_Exercise requirements_:
From the records below, print exactly the lines starting at the one containing "source software, and" and ending at the one containing "Techniques exist to", ends included, and nothing else.

[Stored items from a collection]
★ ★ ★
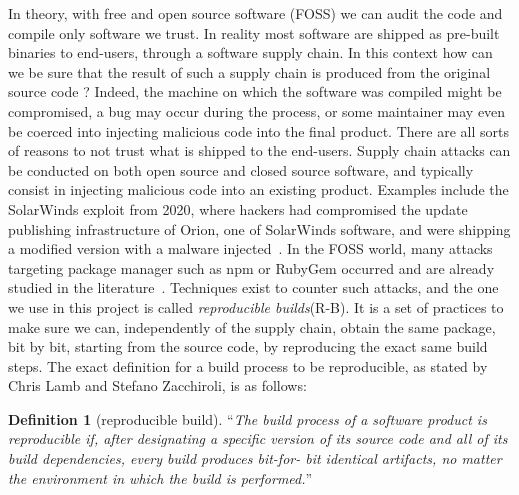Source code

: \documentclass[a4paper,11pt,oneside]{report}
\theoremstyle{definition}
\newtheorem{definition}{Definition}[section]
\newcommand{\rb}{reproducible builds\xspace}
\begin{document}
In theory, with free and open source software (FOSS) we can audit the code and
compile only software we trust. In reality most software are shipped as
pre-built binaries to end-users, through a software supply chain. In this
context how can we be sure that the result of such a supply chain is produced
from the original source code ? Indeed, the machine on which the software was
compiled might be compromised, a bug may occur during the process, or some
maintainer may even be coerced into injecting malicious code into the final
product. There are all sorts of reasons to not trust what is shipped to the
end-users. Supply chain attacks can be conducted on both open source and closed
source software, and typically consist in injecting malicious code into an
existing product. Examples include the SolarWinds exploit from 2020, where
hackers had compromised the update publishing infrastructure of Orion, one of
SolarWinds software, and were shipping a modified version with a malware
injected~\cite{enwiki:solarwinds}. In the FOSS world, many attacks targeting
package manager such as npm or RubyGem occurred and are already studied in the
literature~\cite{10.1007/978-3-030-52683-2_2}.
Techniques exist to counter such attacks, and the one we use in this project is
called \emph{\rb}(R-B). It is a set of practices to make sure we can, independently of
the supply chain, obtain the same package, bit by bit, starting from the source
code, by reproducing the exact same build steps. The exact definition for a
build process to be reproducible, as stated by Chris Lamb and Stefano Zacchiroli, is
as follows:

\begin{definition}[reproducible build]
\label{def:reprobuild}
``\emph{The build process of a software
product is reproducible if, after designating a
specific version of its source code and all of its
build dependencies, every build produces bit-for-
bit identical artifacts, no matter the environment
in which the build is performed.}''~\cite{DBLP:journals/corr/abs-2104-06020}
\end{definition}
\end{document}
★ ★ ★
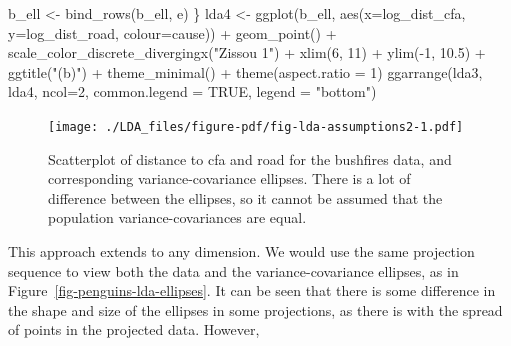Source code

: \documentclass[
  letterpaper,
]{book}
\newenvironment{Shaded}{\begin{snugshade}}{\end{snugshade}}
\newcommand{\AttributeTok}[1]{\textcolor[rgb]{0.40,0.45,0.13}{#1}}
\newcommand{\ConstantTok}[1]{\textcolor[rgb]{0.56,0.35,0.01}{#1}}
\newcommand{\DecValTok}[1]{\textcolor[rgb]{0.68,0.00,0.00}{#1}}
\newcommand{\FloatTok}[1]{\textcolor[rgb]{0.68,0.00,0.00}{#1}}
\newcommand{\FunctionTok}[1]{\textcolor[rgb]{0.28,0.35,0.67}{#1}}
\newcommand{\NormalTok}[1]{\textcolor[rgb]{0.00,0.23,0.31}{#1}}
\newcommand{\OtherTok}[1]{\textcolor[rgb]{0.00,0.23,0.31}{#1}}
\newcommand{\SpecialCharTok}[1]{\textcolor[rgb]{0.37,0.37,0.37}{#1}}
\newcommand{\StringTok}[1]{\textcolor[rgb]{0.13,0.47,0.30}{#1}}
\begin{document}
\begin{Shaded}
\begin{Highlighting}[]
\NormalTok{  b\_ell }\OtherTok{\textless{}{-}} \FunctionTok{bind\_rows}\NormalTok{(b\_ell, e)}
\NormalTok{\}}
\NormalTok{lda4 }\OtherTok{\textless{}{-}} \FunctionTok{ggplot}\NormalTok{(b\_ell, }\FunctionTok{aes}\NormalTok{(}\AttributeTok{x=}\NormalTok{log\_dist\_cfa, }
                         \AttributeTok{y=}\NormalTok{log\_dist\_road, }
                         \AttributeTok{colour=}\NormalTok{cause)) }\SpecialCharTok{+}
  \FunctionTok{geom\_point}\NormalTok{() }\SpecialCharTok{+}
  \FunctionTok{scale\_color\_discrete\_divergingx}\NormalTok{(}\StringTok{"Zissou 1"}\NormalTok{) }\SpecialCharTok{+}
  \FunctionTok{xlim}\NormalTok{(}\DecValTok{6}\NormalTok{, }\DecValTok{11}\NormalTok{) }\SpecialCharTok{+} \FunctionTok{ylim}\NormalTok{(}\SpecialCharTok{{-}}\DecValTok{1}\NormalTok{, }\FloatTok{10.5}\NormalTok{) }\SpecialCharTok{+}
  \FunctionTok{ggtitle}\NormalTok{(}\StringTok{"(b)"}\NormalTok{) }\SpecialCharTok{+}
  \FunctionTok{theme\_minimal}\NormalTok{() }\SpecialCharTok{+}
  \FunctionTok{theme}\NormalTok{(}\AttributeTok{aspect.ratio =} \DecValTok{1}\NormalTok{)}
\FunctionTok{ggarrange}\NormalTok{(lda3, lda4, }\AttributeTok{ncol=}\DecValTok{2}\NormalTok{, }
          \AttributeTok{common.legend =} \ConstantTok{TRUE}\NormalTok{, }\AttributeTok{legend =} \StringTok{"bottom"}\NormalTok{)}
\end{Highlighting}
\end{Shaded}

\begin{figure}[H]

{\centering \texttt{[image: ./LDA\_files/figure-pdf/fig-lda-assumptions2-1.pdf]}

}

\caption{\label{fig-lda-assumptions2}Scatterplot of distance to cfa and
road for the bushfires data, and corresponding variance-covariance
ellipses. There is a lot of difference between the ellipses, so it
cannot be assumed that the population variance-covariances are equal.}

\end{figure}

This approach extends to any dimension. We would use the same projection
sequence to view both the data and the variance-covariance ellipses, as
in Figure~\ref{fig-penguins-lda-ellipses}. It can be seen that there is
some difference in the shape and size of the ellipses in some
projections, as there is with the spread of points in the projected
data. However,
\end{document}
★ ★ ★
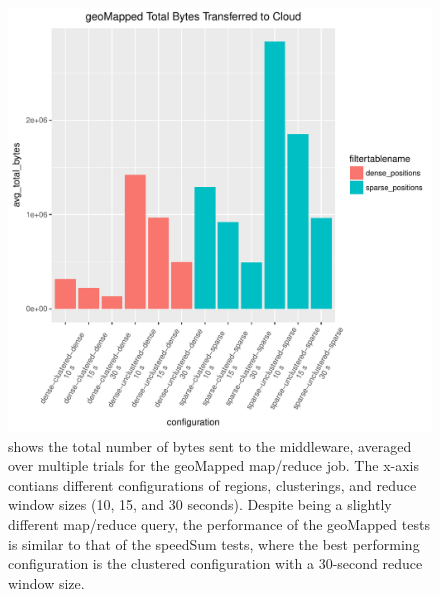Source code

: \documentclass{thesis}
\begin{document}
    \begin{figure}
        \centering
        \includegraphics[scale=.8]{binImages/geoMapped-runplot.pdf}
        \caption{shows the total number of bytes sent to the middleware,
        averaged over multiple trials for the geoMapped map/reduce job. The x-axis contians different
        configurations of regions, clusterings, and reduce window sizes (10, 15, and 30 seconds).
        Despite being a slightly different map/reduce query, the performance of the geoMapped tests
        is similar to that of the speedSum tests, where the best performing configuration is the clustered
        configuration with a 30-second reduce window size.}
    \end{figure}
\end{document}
★ ★ ★
_Your solution_:
source software, and typically consist in injecting malicious code into an
existing product. Examples include the SolarWinds exploit from 2020, where
hackers had compromised the update publishing infrastructure of Orion, one of
SolarWinds software, and were shipping a modified version with a malware
injected~\cite{enwiki:solarwinds}. In the FOSS world, many attacks targeting
package manager such as npm or RubyGem occurred and are already studied in the
literature~\cite{10.1007/978-3-030-52683-2_2}.
Techniques exist to counter such attacks, and the one we use in this project is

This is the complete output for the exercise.